Training camps for Muslim militants fighting Indian rule in Kashmir are still functioning across the border in Pakistan, the Indian army said on Friday, ahead of talks between the two sides.
Pakistan has long denied the existence of such camps and says it is doing all it can to stop the movement of militants into the Indian side of Kashmir, where a revolt has raged since 1989.
But a top Indian army commander said militants were continuing to operate from Pakistan.
”As per information, the terrorist camps are still there.

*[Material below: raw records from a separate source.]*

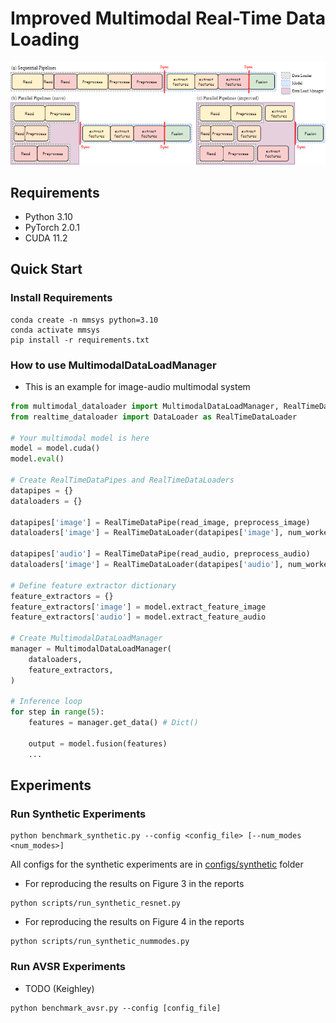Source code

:# Improved Multimodal Real-Time Data Loading

![](assets/framework_overview.png)

## Requirements

- Python 3.10
- PyTorch 2.0.1
- CUDA 11.2

## Quick Start
### Install Requirements

``` shell
conda create -n mmsys python=3.10
conda activate mmsys
pip install -r requirements.txt
```

### How to use MultimodalDataLoadManager
- This is an example for image-audio multimodal system
``` python
from multimodal_dataloader import MultimodalDataLoadManager, RealTimeDataPipe
from realtime_dataloader import DataLoader as RealTimeDataLoader

# Your multimodal model is here
model = model.cuda()
model.eval()

# Create RealTimeDataPipes and RealTimeDataLoaders
datapipes = {}
dataloaders = {}

datapipes['image'] = RealTimeDataPipe(read_image, preprocess_image)
dataloaders['image'] = RealTimeDataLoader(datapipes['image'], num_workers = 1, batch_size = 1, shuffle = False)

datapipes['audio'] = RealTimeDataPipe(read_audio, preprocess_audio)
dataloaders['image'] = RealTimeDataLoader(datapipes['audio'], num_workers = 1, batch_size = 1, shuffle = False)

# Define feature extractor dictionary
feature_extractors = {}
feature_extractors['image'] = model.extract_feature_image
feature_extractors['audio'] = model.extract_feature_audio

# Create MultimodalDataLoadManager
manager = MultimodalDataLoadManager(
    dataloaders,
    feature_extractors,
)

# Inference loop
for step in range(5):
    features = manager.get_data() # Dict()

    output = model.fusion(features)
    ...
```


## Experiments
### Run Synthetic Experiments
``` shell
python benchmark_synthetic.py --config <config_file> [--num_modes <num_modes>]
```
All configs for the synthetic experiments are in [configs/synthetic](configs/synthetic) folder

-  For reproducing the results on Figure 3 in the reports
``` shell
python scripts/run_synthetic_resnet.py
```
- For reproducing the results on Figure 4 in the reports
``` shell
python scripts/run_synthetic_nummodes.py
```

### Run AVSR Experiments

- TODO (Keighley)

``` shell
python benchmark_avsr.py --config [config_file]
```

They have not been wound up,” Lieutenant-General AS Sekhon told reporters in Srinagar, Indian Kashmir’s main city.
”Some militant communication hubs, located on their side of the Line of Control … are still functional,” he added, referring to the heavily militarised ceasefire line that divides Kashmir between India and Pakistan.
Sekhon’s comments came ahead of a visit by Indian Foreign Minister Pranab Mukherjee to Pakistan to try and push forward a cautious three-year-old peace process between the nuclear-armed neighbours.
Though analysts do not expect any major breakthrough during Mukherjee’s two-day trip beginning on Saturday — the first by an Indian foreign minister in over 15 months — they say both sides are expected to discuss ways to resolve their dispute over Kashmir.
Indian officials say more than 40 000 people have been killed in the revolt against New Delhi’s rule in Jammu and Kashmir, mainly Hindu India’s only Muslim-majority state.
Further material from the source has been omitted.